→ **PROVIDED MATERIAL**:
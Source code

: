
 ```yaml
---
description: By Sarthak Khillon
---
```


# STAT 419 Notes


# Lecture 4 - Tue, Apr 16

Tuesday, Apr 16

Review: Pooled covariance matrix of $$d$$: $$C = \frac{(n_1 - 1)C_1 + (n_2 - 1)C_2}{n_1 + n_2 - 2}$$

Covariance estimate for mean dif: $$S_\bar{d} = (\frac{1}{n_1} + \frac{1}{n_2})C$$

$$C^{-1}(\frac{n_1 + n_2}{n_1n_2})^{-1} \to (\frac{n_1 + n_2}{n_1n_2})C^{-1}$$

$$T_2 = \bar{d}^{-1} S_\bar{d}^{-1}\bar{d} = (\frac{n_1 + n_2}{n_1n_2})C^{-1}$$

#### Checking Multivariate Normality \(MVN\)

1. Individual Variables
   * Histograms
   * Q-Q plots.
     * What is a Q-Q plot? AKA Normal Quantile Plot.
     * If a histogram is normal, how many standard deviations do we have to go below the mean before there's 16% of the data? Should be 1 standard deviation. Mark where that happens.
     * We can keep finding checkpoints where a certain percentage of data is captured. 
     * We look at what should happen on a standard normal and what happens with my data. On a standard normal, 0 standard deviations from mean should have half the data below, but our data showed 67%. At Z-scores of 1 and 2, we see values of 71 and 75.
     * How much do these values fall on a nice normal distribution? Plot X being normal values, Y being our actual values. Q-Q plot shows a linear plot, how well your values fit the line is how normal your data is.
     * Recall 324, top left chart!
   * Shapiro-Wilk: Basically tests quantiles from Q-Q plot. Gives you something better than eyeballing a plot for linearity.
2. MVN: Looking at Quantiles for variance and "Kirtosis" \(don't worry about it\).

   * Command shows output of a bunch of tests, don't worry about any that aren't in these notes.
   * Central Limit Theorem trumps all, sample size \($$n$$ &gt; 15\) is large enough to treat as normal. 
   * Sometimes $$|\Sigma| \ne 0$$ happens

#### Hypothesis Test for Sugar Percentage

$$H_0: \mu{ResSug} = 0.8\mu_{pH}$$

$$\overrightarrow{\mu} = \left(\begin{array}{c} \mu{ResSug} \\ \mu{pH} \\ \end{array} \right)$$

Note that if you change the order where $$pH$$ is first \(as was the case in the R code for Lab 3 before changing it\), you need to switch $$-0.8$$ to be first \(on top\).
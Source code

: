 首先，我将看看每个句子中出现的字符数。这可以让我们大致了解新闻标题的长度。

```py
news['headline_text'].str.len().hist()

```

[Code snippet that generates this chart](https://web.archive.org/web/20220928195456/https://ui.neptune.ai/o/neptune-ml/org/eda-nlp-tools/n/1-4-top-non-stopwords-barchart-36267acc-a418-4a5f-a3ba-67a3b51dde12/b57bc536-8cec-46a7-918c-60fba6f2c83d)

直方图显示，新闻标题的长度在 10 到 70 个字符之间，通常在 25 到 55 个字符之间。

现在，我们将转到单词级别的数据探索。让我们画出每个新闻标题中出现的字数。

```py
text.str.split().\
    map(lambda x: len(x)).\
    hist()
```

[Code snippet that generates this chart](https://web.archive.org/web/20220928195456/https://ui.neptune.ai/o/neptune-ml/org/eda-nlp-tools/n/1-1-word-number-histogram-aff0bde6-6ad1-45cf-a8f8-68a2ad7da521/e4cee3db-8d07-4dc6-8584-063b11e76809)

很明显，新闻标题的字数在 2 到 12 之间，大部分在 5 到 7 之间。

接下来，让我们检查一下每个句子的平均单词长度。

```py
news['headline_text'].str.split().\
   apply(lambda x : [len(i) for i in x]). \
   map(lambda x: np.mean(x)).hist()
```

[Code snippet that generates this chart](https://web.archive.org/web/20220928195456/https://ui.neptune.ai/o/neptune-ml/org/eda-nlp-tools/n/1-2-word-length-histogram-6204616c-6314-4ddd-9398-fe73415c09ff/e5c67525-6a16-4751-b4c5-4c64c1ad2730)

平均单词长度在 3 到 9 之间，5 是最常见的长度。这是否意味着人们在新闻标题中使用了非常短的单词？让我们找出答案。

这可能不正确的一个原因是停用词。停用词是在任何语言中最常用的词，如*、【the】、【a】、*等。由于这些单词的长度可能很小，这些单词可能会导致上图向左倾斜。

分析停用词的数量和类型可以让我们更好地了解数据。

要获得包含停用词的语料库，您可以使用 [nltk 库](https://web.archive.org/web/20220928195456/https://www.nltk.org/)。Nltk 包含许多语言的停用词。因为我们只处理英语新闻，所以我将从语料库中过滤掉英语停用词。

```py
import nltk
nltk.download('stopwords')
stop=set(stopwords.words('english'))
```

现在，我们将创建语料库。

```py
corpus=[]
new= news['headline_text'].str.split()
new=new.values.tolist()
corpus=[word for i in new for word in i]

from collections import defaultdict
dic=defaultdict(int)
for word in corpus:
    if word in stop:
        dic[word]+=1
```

→ **WHAT IS EXPECTED**:
Please transcribe only the lines in the records above running from the line that has "Tuesday, Apr 16" through the line that has "Normal Quantile Plot.", both included, exactly as they appear.

→ **TASK OUTPUT**:
Tuesday, Apr 16

Review: Pooled covariance matrix of $$d$$: $$C = \frac{(n_1 - 1)C_1 + (n_2 - 1)C_2}{n_1 + n_2 - 2}$$

Covariance estimate for mean dif: $$S_\bar{d} = (\frac{1}{n_1} + \frac{1}{n_2})C$$

$$C^{-1}(\frac{n_1 + n_2}{n_1n_2})^{-1} \to (\frac{n_1 + n_2}{n_1n_2})C^{-1}$$

$$T_2 = \bar{d}^{-1} S_\bar{d}^{-1}\bar{d} = (\frac{n_1 + n_2}{n_1n_2})C^{-1}$$

#### Checking Multivariate Normality \(MVN\)

1. Individual Variables
   * Histograms
   * Q-Q plots.
     * What is a Q-Q plot? AKA Normal Quantile Plot.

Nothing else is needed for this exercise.